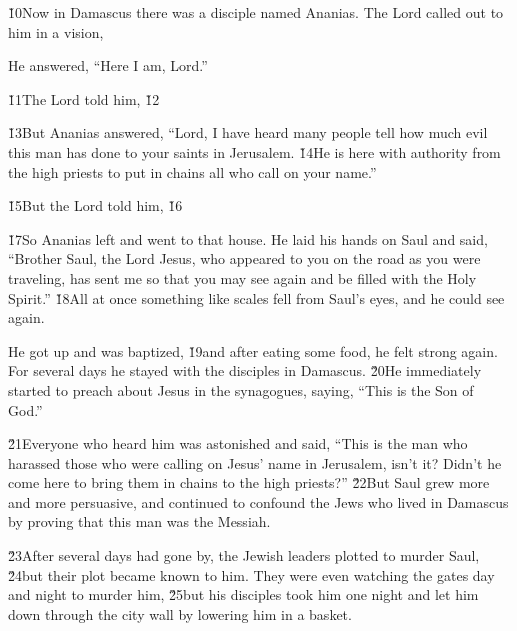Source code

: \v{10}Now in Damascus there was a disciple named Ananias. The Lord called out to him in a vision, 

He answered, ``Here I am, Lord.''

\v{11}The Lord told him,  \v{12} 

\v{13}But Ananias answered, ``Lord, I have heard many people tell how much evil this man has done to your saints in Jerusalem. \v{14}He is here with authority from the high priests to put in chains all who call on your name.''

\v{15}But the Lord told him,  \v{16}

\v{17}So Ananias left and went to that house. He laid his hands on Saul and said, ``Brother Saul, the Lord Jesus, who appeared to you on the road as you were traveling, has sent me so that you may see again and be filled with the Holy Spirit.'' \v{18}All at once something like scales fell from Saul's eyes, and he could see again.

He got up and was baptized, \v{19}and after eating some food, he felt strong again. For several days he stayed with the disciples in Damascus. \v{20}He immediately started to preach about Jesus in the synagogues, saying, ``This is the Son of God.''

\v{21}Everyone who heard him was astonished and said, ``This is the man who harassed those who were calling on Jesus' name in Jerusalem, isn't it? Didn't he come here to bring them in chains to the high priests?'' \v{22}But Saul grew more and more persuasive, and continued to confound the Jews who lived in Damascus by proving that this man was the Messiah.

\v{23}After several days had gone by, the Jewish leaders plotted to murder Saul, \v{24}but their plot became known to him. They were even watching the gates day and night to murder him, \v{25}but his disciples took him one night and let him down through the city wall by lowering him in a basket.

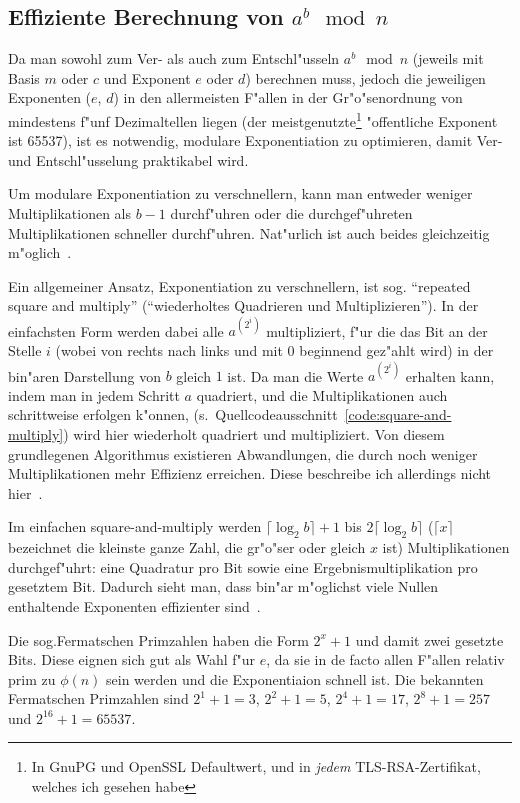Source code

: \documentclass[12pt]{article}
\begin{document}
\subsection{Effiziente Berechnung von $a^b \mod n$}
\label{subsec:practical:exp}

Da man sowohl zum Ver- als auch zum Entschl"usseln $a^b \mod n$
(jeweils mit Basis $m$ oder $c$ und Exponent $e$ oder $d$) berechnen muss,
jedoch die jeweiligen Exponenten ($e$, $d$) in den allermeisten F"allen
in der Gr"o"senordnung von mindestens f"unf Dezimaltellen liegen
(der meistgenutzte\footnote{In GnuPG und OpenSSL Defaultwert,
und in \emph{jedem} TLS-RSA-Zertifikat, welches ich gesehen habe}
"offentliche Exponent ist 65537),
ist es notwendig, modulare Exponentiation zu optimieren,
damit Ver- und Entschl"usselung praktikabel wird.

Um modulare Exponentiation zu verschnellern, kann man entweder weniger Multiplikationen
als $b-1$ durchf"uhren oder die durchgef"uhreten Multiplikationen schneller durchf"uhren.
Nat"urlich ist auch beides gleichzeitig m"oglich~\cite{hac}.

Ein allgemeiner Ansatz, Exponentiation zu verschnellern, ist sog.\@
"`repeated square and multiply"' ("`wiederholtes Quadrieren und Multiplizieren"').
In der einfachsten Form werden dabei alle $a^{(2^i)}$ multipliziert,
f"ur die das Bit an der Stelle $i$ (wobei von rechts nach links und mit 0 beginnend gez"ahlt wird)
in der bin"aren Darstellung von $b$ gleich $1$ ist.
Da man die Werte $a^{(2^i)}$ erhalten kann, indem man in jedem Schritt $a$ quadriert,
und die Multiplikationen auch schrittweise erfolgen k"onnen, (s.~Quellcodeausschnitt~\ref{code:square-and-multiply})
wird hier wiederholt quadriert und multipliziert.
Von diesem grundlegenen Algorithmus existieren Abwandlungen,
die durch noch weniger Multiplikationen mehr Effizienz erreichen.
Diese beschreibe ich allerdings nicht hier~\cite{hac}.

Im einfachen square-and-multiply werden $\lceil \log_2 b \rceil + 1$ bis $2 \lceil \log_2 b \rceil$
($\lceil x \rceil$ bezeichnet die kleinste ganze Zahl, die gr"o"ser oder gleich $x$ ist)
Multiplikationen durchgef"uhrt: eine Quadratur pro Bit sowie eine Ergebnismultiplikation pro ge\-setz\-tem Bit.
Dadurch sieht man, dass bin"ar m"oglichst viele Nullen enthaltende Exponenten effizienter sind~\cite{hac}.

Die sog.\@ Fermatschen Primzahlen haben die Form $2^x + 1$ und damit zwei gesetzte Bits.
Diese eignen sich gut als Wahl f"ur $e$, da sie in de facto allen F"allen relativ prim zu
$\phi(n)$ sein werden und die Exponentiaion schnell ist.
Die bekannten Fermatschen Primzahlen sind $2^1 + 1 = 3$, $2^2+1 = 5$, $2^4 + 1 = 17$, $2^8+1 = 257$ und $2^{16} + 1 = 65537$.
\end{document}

----------

**AIM OF THE TASK:** The answer should be all lines from the entries above that hold the word "square".

**EXERCISE OUTPUT:**
"`repeated square and multiply"' ("`wiederholtes Quadrieren und Multiplizieren"').
und die Multiplikationen auch schrittweise erfolgen k"onnen, (s.~Quellcodeausschnitt~\ref{code:square-and-multiply})
Im einfachen square-and-multiply werden $\lceil \log_2 b \rceil + 1$ bis $2 \lceil \log_2 b \rceil$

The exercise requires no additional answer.